Again, it was a little disconcerting to begin with but that soon faded.
Anyway, I toddled over to the University Club for lunch and the regular Tuesday game of Mahjongg. The women who serve the food, who I often banter with, seemed quite amused by the kilt so I took the opportunity to publicise the sponsorship by giving them a slip of paper with the details on.
Sitting down with such a voluminous (8 yard) kilt is interesting in a canteen chair with arms. They’re just not designed to cope with so much material.
At about half one Jeremy and I walked back to the green outside the University Museum for the photo shoot. There we met up with Cheryl and Maria who were eager to see the outfit. Many photos were taken, including the following one (the composition of which I tried to describe to Jeremy):
It was interesting the reaction I got from passers by. There were three, the "S.E.P" field, the quick look and move on and (on the green) the tourists for whom it seemed to make there day. Oh, and then there were Cheryl and Maria’s reactions, which were most positive.

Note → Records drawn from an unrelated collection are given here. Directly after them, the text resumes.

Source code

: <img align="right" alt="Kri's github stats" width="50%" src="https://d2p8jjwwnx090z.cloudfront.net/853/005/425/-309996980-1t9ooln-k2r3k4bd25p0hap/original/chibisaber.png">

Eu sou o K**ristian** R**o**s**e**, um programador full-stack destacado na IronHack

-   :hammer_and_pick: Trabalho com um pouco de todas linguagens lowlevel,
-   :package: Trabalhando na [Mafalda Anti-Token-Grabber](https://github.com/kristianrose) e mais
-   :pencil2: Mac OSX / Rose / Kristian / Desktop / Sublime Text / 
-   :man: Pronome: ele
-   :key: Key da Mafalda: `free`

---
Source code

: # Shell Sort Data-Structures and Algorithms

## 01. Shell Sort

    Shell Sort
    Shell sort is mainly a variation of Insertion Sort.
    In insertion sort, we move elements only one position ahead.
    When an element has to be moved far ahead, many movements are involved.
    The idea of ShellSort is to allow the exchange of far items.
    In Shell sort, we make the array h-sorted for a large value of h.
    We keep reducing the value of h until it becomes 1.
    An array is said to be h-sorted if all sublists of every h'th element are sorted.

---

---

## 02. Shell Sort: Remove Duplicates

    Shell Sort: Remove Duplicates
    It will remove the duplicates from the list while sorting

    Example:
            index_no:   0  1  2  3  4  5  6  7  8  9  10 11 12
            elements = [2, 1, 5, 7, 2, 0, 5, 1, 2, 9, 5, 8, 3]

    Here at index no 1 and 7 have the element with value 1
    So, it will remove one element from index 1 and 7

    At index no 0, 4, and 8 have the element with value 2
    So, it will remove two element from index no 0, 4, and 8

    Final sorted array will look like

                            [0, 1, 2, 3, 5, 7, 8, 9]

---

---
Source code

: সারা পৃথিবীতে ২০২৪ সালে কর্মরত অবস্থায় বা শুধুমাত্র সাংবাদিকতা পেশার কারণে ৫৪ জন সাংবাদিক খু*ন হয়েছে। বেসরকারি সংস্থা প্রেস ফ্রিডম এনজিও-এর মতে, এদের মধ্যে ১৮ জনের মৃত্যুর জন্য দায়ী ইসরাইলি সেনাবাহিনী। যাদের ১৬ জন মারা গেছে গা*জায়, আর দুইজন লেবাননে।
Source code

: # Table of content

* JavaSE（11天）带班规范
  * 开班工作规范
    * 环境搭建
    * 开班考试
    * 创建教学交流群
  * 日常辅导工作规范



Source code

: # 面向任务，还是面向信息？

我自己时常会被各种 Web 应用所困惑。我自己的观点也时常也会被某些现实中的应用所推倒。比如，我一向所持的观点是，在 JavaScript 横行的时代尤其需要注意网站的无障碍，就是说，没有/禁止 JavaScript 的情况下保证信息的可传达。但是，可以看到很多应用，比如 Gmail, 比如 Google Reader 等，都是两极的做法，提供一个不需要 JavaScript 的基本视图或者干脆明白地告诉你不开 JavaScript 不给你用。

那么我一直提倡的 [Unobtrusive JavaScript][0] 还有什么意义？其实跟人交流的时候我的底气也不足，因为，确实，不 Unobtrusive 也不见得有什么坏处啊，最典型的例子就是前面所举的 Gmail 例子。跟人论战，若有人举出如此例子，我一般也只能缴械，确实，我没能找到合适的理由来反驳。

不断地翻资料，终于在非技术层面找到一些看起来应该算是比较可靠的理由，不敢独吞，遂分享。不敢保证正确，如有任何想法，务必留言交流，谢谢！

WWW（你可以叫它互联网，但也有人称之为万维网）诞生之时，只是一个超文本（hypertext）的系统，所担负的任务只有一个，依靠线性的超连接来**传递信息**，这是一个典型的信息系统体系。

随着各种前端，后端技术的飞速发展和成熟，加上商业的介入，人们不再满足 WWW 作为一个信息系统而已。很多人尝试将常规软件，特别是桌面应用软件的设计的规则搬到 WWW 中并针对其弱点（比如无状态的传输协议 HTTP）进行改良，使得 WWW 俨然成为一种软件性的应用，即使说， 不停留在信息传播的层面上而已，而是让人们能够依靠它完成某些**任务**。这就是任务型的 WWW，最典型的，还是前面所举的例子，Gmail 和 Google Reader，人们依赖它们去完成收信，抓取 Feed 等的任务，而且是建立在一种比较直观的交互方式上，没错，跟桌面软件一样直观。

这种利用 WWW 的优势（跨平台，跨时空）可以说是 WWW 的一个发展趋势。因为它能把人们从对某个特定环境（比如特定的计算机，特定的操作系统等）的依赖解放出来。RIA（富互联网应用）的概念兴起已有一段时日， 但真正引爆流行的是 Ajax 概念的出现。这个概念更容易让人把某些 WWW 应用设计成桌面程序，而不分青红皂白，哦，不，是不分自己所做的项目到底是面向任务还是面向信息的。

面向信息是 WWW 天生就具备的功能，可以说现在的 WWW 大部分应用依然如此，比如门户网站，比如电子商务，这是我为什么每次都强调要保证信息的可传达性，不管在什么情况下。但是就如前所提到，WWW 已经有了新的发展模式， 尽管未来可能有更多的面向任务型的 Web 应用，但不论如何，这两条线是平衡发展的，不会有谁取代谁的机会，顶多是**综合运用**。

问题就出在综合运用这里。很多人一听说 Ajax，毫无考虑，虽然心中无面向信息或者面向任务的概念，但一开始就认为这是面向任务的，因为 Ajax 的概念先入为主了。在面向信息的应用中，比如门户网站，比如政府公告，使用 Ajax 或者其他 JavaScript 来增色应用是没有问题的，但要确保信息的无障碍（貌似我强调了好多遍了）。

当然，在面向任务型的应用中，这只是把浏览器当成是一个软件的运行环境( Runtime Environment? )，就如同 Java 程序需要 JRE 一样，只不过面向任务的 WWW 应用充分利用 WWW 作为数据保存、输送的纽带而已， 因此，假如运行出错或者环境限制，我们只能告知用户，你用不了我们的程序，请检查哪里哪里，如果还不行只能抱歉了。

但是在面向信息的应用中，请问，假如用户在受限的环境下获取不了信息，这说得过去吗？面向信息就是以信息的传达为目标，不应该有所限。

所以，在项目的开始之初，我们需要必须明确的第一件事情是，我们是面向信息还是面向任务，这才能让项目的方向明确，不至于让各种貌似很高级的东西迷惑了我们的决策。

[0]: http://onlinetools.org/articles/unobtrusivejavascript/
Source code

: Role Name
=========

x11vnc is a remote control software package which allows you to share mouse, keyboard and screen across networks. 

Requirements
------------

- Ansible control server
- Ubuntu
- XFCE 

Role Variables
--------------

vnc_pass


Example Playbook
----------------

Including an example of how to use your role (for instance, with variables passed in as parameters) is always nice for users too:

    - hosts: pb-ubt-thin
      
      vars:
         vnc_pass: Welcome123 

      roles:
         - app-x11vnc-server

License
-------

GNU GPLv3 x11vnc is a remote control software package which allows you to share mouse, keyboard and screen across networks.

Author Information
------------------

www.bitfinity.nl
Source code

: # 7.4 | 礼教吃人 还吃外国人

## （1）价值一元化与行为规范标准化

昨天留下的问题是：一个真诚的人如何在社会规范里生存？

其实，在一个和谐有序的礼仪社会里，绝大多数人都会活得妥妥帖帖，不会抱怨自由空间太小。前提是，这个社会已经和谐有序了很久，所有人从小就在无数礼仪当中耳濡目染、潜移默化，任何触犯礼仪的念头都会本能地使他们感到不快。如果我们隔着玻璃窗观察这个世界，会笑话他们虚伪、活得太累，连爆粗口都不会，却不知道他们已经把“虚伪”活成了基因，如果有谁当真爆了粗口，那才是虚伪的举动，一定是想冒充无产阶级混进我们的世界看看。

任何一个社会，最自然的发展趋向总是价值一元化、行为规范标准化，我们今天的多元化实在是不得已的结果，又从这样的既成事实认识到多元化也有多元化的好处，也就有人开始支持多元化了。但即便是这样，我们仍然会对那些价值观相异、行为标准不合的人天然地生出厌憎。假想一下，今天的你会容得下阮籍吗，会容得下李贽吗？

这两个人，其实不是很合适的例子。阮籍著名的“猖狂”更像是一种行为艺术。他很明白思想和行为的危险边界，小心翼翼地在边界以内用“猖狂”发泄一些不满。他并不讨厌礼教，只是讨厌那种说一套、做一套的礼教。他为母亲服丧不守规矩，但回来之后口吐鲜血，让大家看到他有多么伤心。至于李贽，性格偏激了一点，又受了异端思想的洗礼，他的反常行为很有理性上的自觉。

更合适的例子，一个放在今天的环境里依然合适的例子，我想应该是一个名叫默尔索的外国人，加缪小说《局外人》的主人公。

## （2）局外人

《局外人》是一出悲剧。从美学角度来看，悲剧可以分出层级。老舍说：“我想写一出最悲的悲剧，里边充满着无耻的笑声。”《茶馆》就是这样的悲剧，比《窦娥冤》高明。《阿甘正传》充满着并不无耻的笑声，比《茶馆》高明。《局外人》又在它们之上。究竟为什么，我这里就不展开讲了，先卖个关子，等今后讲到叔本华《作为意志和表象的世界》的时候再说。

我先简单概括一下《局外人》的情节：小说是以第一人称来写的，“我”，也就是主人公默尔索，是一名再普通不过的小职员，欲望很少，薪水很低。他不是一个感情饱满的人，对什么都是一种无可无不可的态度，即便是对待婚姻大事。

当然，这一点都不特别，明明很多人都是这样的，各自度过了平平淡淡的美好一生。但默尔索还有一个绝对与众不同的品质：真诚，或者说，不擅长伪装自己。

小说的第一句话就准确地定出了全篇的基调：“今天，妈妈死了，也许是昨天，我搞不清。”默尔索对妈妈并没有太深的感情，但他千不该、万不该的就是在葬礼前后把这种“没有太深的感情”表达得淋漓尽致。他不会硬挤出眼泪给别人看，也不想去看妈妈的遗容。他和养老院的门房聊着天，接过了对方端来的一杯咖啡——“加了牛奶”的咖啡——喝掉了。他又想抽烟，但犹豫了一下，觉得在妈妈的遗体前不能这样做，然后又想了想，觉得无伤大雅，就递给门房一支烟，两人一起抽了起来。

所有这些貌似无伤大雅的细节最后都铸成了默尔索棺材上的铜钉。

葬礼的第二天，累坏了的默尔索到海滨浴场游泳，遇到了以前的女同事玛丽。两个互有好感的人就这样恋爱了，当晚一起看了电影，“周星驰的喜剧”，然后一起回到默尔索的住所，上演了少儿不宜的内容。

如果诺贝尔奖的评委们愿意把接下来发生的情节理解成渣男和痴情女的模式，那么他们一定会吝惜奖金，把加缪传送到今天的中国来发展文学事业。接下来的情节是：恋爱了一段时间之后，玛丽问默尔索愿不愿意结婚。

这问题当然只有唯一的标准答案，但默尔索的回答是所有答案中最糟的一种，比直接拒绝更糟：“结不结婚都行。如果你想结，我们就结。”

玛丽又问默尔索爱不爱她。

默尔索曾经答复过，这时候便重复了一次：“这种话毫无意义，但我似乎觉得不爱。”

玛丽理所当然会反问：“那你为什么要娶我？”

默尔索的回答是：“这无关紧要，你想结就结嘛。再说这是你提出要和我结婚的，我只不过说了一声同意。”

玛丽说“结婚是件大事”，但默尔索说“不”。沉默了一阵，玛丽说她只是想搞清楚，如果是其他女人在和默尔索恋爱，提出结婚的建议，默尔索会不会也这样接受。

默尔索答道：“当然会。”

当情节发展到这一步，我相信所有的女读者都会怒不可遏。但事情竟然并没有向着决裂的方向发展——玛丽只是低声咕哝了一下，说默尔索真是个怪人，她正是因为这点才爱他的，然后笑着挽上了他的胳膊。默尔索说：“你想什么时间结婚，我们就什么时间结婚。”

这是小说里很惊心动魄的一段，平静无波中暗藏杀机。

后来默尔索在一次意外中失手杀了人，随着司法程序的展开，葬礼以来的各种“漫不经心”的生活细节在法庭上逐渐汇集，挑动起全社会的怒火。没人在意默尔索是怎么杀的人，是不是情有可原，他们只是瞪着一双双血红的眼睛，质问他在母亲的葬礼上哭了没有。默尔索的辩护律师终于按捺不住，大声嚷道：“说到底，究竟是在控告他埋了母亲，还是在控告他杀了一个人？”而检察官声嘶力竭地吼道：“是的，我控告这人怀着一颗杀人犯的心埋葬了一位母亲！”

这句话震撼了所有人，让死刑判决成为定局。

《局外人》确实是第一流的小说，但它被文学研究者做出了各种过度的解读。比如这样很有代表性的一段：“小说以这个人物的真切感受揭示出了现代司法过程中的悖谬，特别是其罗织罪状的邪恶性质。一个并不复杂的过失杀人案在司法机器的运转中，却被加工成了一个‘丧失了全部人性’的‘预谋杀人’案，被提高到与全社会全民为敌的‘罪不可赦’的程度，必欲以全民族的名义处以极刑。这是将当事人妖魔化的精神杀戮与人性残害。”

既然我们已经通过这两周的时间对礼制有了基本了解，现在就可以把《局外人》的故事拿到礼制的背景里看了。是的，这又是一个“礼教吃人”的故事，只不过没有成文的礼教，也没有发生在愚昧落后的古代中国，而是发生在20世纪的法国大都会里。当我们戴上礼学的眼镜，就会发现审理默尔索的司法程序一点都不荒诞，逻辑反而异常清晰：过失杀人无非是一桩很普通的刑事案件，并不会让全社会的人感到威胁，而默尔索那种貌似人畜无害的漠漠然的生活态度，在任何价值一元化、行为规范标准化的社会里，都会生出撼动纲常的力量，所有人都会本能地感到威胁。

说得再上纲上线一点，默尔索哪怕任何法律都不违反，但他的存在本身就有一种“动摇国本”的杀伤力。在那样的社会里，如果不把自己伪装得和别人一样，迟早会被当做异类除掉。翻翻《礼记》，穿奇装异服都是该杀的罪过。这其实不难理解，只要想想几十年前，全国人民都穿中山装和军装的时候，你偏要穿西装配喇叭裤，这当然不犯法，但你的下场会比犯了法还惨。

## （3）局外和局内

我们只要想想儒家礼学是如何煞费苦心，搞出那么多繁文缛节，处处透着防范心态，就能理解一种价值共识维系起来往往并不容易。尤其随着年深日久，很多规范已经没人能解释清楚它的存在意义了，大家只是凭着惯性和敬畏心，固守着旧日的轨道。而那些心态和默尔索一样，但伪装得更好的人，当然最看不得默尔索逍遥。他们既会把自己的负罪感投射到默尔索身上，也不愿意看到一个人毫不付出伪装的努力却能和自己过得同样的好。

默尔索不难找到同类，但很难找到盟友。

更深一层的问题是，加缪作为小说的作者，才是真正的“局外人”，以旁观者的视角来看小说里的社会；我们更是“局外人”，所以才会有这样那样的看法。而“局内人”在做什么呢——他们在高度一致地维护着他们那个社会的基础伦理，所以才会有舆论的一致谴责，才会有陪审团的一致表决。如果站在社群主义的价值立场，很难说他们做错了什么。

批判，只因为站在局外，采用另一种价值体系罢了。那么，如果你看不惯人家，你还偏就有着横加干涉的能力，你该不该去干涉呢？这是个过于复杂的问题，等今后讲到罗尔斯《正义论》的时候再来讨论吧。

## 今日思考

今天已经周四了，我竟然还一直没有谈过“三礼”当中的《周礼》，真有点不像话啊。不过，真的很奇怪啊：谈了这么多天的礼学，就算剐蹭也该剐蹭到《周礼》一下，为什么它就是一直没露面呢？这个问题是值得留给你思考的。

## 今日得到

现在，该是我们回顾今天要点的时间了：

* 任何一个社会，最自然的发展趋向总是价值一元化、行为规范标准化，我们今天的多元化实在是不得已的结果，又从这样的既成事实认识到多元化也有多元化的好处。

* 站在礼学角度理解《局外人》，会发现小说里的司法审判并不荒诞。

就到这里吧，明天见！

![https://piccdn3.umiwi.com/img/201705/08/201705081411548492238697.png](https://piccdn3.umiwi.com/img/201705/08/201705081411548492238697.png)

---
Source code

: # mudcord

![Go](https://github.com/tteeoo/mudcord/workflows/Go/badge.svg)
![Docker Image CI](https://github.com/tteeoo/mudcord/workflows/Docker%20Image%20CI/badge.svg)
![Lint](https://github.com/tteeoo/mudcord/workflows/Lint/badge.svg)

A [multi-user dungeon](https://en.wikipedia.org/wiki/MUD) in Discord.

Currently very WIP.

There was one exception to all this positivity. My colleague wouldn’t even look at me and seemed highly uncomfortable when I got back to the office and asked her what she thought. She hastily beat an exit from the room. A very strange reaction indeed. She seemed fine later, after I’d changed back into my trousers. This does concern me as I don’t want her to feel uncomfortable, then again it’s not her place to tell me what I can and can’t wear as she would rightfully object if I did the same to her. Tricky.